2. Tax premium—interest payments on corporate bonds are taxed at the state level whereas interest payments on government bonds are not.
3. Risk premium—The return on corporate bonds is riskier than the return on government bonds, and investors should require a premium for the higher risk. As we will show, this occurs because a large part of the risk on corporate bonds is systematic rather than diversifiable.
… and they conclude …
Several findings are of particular interest. The ratings of corporate bonds, whether provided by Moody’s or Standard and Poor’s, provide material information about spot rates. However, only a small part of the spread between corporate and treasuries and the difference in spreads on bonds with different ratings is explained by the expected default loss. For example, for 10-year A-rated industrials, expected loss from default accounts for only 17.8
percent of the spread.Differential taxes are a more important influence on spreads. Taxes account for a significantly larger portion of the differential between corporate and treasuries than do expected losses. For example, for 10-year A-rated bonds, taxes accounted for 36.1 percent of the difference compared to the 17.8 percent accounted for by expected loss. State and local taxes are important because they are paid on the entire coupon of corporate bonds, not just on the difference in coupon between corporate and treasuries. Despite the importance of the state and local taxes in explaining return differentials, their impact has been ignored in almost all prior studies of corporate rates.
Even after we account for the impact of default and taxes, there still remains a large part of the differential between corporate and treasuries that remains unexplained. In the case of 10-year corporates, 46.17 percent of the difference is unexplained by taxes or expected default. We have shown that the vast majority of this difference is compensation for systematic risk and is affected by the same influences that affect systematic risks in the stock market. Making use of the Fama–French factors, we show that as much as 85 percent of that part of the spread that is not accounted for by taxes and expected default can be explained as a reward for bearing systematic risk.
The assumption embedded in their argument is that the marginal US corporate bond buyer is taxable.
The authors claim:
Because the marginal tax rate used to price bonds should be a weighted average of the active traders, we assume that a maximum marginal tax rate would be approximately the midpoint of the range of maximum state taxes, or 7.5 percent. In almost all states, state tax for financial institutions (the main holder of bonds) is paid on income subject to federal tax. Thus, if interest is subject to maximum state rates, it must also be subject to maximum federal tax, and we assume the maximum federal tax rate of 35 percent.

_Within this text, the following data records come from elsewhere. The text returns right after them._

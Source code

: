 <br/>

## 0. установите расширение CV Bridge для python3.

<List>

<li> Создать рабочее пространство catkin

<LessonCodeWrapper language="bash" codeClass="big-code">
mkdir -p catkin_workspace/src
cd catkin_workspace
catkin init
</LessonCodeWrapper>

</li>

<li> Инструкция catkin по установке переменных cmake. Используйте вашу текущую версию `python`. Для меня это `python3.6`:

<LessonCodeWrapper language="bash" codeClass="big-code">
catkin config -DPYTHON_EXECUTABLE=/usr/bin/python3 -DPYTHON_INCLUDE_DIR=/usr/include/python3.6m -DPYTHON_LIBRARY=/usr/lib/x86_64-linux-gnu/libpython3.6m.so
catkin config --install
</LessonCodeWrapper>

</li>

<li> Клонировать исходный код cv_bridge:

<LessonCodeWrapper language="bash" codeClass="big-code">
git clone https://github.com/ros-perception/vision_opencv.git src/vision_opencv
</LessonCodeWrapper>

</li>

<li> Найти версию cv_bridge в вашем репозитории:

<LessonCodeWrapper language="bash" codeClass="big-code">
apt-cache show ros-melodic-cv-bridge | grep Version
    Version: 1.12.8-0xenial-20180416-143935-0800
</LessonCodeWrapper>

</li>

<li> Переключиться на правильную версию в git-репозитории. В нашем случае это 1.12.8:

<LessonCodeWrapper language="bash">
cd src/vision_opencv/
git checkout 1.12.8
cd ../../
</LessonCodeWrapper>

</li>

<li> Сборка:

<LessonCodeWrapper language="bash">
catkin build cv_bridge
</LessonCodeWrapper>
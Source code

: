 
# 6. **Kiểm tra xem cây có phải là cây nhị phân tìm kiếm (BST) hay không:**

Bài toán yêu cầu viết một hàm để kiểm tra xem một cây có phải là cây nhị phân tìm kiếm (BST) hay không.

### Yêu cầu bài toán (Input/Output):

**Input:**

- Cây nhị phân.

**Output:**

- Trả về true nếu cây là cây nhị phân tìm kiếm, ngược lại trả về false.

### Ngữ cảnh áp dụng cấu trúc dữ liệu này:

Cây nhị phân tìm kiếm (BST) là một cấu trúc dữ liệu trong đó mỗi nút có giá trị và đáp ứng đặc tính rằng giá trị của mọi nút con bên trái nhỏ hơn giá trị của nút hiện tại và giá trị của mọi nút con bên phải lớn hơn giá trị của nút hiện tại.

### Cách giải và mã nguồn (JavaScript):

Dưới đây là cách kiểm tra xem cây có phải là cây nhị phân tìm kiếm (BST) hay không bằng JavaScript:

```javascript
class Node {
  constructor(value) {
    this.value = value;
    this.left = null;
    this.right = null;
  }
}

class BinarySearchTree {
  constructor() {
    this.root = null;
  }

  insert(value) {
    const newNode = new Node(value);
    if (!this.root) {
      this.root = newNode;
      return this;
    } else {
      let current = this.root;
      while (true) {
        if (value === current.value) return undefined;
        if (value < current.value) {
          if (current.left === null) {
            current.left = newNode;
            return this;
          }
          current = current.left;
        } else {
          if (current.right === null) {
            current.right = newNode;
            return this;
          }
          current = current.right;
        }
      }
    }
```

“In the case of 10-year corporates, 46.17 percent of the difference is unexplained by taxes or expected default. We have shown that the vast majority of this difference is compensation for systematic risk and is affected by the same influences that affect systematic risks in the stock market.”

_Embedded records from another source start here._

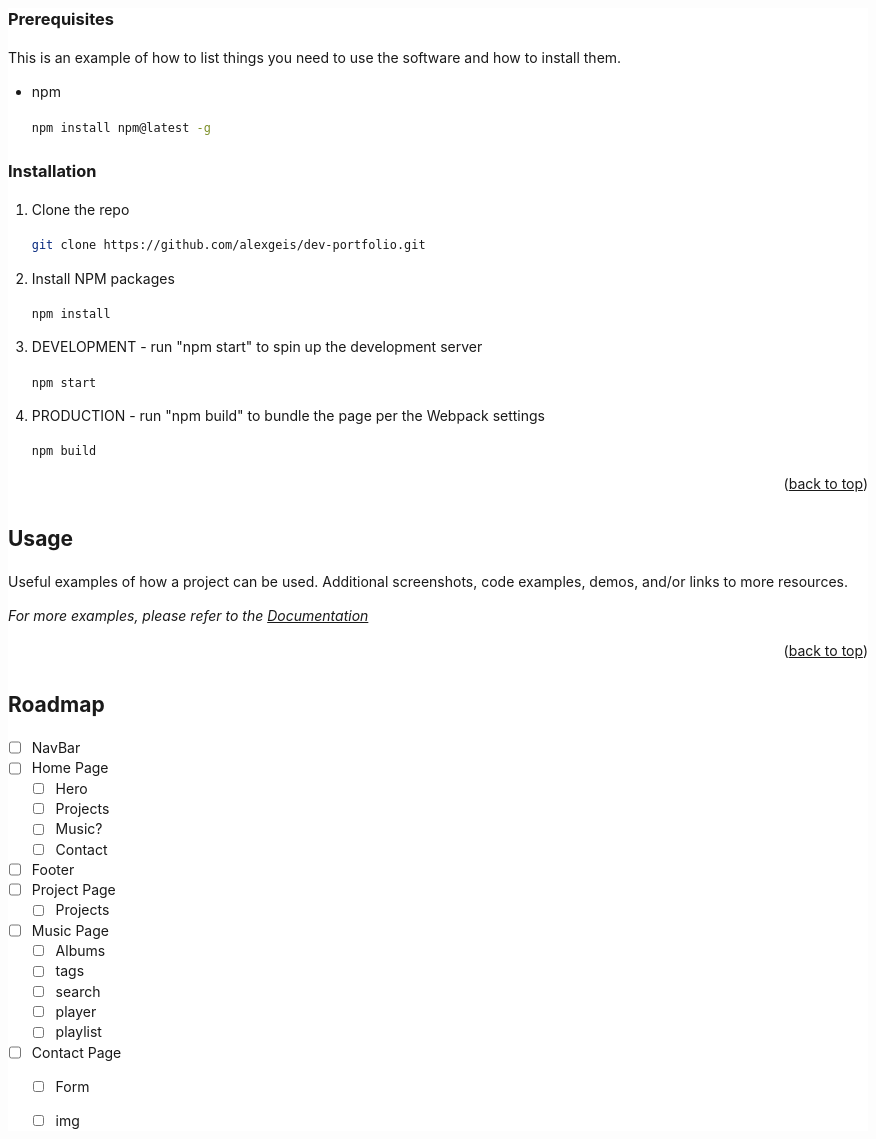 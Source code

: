 ### Prerequisites

This is an example of how to list things you need to use the software and how to install them.

- npm
  ```sh
  npm install npm@latest -g
  ```




### Installation

1. Clone the repo
   ```sh
   git clone https://github.com/alexgeis/dev-portfolio.git
   ```
2. Install NPM packages
   ```sh
   npm install
   ```
3. DEVELOPMENT - run "npm start" to spin up the development server
   ```sh
   npm start
   ```
4. PRODUCTION - run "npm build" to bundle the page per the Webpack settings
   ```sh
   npm build
   ```



<p align="right">(<a href="#top">back to top</a>)</p>



## Usage

Useful examples of how a project can be used. Additional screenshots, code examples, demos, and/or links to more resources.

_For more examples, please refer to the [Documentation](https://example.com)_

<p align="right">(<a href="#top">back to top</a>)</p>



## Roadmap

- [ ] NavBar
- [ ] Home Page
  - [ ] Hero
  - [ ] Projects
  - [ ] Music?
  - [ ] Contact
- [ ] Footer
- [ ] Project Page
  - [ ] Projects
- [ ] Music Page
  - [ ] Albums
  - [ ] tags
  - [ ] search
  - [ ] player
  - [ ] playlist
- [ ] Contact Page
  - [ ] Form
  - [ ] img


[issues-shield]: https://img.shields.io/github/issues/alexgeis/dev-portfolio.svg?style=for-the-badge
[issues-url]: https://github.com/alexgeis/dev-portfolio/issues
[license-shield]: https://img.shields.io/github/license/alexgeis/dev-portfolio.svg?style=for-the-badge
[license-url]: https://github.com/alexgeis/dev-portfolio/blob/master/LICENSE.txt
[linkedin-shield]: https://img.shields.io/badge/-LinkedIn-black.svg?style=for-the-badge&logo=linkedin&colorB=555
[linkedin-url]: https://linkedin.com/in/alexngeis
[product-screenshot]: /vite-portfolio/src/assets/img/screenshot.png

Am I correct taking it that that by “systematic risk” (which, I assume equates to the “systhemic” new buzz word we also see more & more frequently since October 2008), the author means that 46.17% of the diffrence in the spread between governmental and corpporate bonds is the market fear of Agamemnon, the falling dominoes effect or the end of the financial capitalist world we are are living in (whichever way one can phrase this)?

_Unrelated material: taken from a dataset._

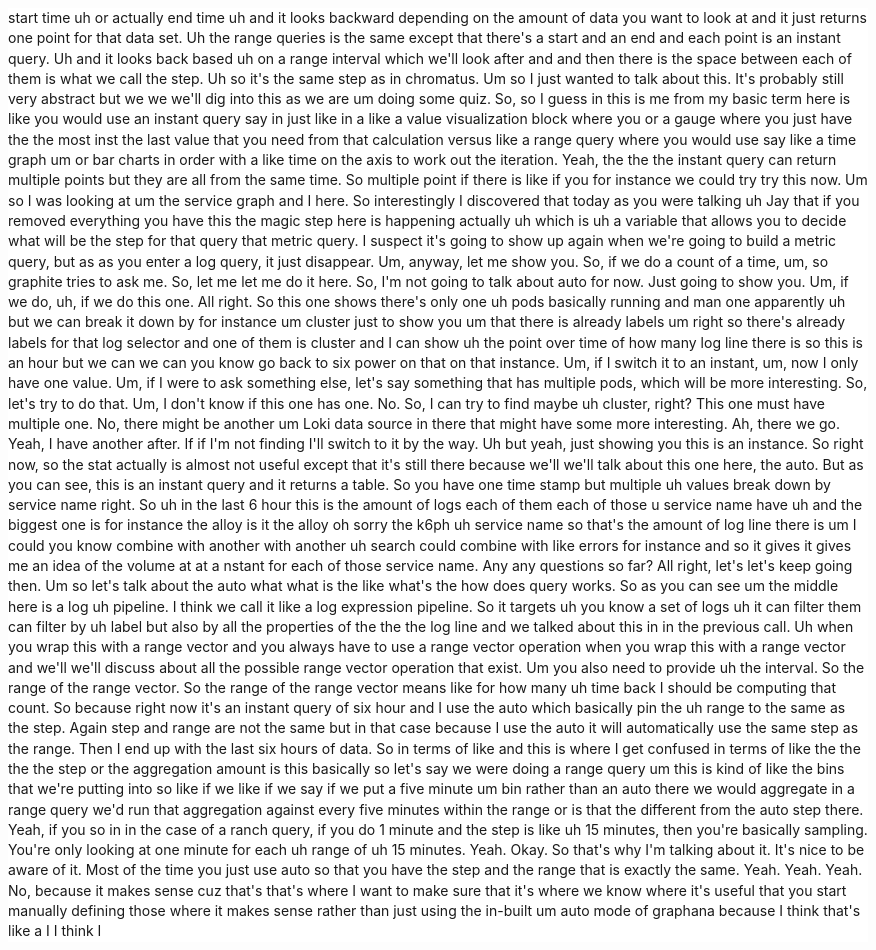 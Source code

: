start time uh or actually end time uh and it looks backward depending on the amount of data you want to look at and it just returns one point for that data set. Uh the range queries is the same except that there's a start and an end and each point is an instant query. Uh and it looks back based uh on a range interval which we'll look after and and then there is the space between each of them is what we call the step. Uh so it's the same step as in chromatus. Um so I just wanted to talk about this. It's probably still very abstract but we we we'll dig into this as we are um doing some quiz. So, so I guess in this is me from my basic term here is like you would use an instant query say in just like in a like a value visualization block where you or a gauge where you just have the the most inst the last value that you need from that calculation versus like a range query where you would use say like a time graph um or bar charts in order with a like time on the axis to work out the iteration. Yeah, the the the instant query can return multiple points but they are all from the same time. So multiple point if there is like if you for instance we could try try this now. Um so I was looking at um the service graph and I here. So interestingly I discovered that today as you were talking uh Jay that if you removed everything you have this the magic step here is happening actually uh which is uh a variable that allows you to decide what will be the step for that query that metric query. I suspect it's going to show up again when we're going to build a metric query, but as as you enter a log query, it just disappear. Um, anyway, let me show you. So, if we do a count of a time, um, so graphite tries to ask me. So, let me let me do it here. So, I'm not going to talk about auto for now. Just going to show you. Um, if we do, uh, if we do this one. All right. So this one shows there's only one uh pods basically running and man one apparently uh but we can break it down by for instance um cluster just to show you um that there is already labels um right so there's already labels for that log selector and one of them is cluster and I can show uh the point over time of how many log line there is so this is an hour but we can we can you know go back to six power on that on that instance. Um, if I switch it to an instant, um, now I only have one value. Um, if I were to ask something else, let's say something that has multiple pods, which will be more interesting. So, let's try to do that. Um, I don't know if this one has one. No. So, I can try to find maybe uh cluster, right? This one must have multiple one. No, there might be another um Loki data source in there that might have some more interesting. Ah, there we go. Yeah, I have another after. If if I'm not finding I'll switch to it by the way. Uh but yeah, just showing you this is an instance. So right now, so the stat actually is almost not useful except that it's still there because we'll we'll talk about this one here, the auto. But as you can see, this is an instant query and it returns a table. So you have one time stamp but multiple uh values break down by service name right. So uh in the last 6 hour this is the amount of logs each of them each of those u service name have uh and the biggest one is for instance the alloy is it the alloy oh sorry the k6ph uh service name so that's the amount of log line there is um I could you know combine with another with another uh search could combine with like errors for instance and so it gives it gives me an idea of the volume at at a nstant for each of those service name. Any any questions so far? All right, let's let's keep going then. Um so let's talk about the auto what what is the like what's the how does query works. So as you can see um the middle here is a log uh pipeline. I think we call it like a log expression pipeline. So it targets uh you know a set of logs uh it can filter them can filter by uh label but also by all the properties of the the the log line and we talked about this in in the previous call. Uh when you wrap this with a range vector and you always have to use a range vector operation when you wrap this with a range vector and we'll we'll discuss about all the possible range vector operation that exist. Um you also need to provide uh the interval. So the range of the range vector. So the range of the range vector means like for how many uh time back I should be computing that count. So because right now it's an instant query of six hour and I use the auto which basically pin the uh range to the same as the step. Again step and range are not the same but in that case because I use the auto it will automatically use the same step as the range. Then I end up with the last six hours of data. So in terms of like and this is where I get confused in terms of like the the the the step or the aggregation amount is this basically so let's say we were doing a range query um this is kind of like the bins that we're putting into so like if we like if we say if we put a five minute um bin rather than an auto there we would aggregate in a range query we'd run that aggregation against every five minutes within the range or is that the different from the auto step there. Yeah, if you so in in the case of a ranch query, if you do 1 minute and the step is like uh 15 minutes, then you're basically sampling. You're only looking at one minute for each uh range of uh 15 minutes. Yeah. Okay. So that's why I'm talking about it. It's nice to be aware of it. Most of the time you just use auto so that you have the step and the range that is exactly the same. Yeah. Yeah. Yeah. No, because it makes sense cuz that's that's where I want to make sure that it's where we know where it's useful that you start manually defining those where it makes sense rather than just using the in-built um auto mode of graphana because I think that's like a I I think I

While I would be curious to see at what percentage figure they would arrive at for “systematic” risk for the even “gianter” spread between the yields of 30 years Treasuries & investment grade strait perp prefs, I think they forgot an important factor. A fair share of these spreads (I would even suggest most of it) is, in my opinion, the fear of a dramatic & sudden return of inflation (unless this is what is meant or included in “systematic” risk).
This is why, wrongly or rightfully (I’m just not sure of anything anymore but must still put my faith in some direction), I do intend to swaps most of my strait perps into floating or resetable prefs the very moment both following signals will have occured:
a) when we will be done with lowering the BOC directing interest rate (could be as soon as this March 3rd); and
b) when inflation will have stop lowering and showed signs of being about to go up again (a though one here to identify).
Should I be wrong with the above strategy, Assidious reader Louis will sink into oblivion.
Thanks again for all the work you are putting into this blog & its useful or interesting links.
Gushh! I should have read myself first. The inflation risk should have the same effect on both categories. This must be why it was not taken into account. Sorry.